National conference on Digital Image and Signal Processing |
Foundation of Computer Science USA |
DISP2015 - Number 2 |
April 2015 |
Authors: G. G. Rajput, Suryakant B. Ummapure, Preethi N. Patil |
78b79a21-58d1-4d11-a613-ce0b5173c0c2 |
G. G. Rajput, Suryakant B. Ummapure, Preethi N. Patil . Text-Line Extraction from Handwritten Document Images using Histogram and Connected Component Analysis. National conference on Digital Image and Signal Processing. DISP2015, 2 (April 2015), 11-17.
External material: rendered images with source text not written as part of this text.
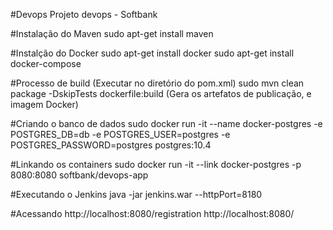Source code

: #Devops
Projeto devops - Softbank

#Instalação do Maven
sudo apt-get install maven

#Instalção do Docker
sudo apt-get install docker
sudo apt-get install docker-compose

#Processo de build (Executar no diretório do pom.xml)
sudo mvn clean package -DskipTests dockerfile:build (Gera os artefatos de publicação, e imagem Docker)

#Criando o banco de dados
sudo docker run -it --name docker-postgres -e POSTGRES_DB=db -e POSTGRES_USER=postgres -e POSTGRES_PASSWORD=postgres postgres:10.4

#Linkando os containers
sudo docker run -it --link docker-postgres -p 8080:8080 softbank/devops-app

#Executando o Jenkins
java -jar jenkins.war --httpPort=8180

#Acessando 
http://localhost:8080/registration
http://localhost:8080/


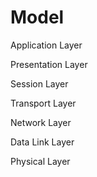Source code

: # Model

Application Layer

Presentation Layer

Session Layer

Transport Layer

Network Layer

Data Link Layer

Physical Layer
Text-line segmentation is an essential part of script identification technique from handwritten and printed document images. In case of handwritten documents, overlapping, touching, skewed and small perforations between the lines makes line extraction difficult task. Presence of such variations leads to errors and wrong identification of script. This paper describes an efficient line extraction technique from handwritten document images using histogram and connected component analysis. Using horizontal histogram profile, a threshold, i. e. , average height of a line in the given document is computed, using which the non-overlapping lines are extracted. In order to extract overlapping lines, that exceed the given threshold, a rectangular bounding box is imposed over the words of the overlapping lines using connected component analysis. The mid-point of each bounding box is then calculated and compared with the average height of the image to label each component as either belonging to upper line or lower line. Experiments are carried out on document images of Kannada, Telugu, Hindi, English and Malayalam scripts and the results obtained are encouraging.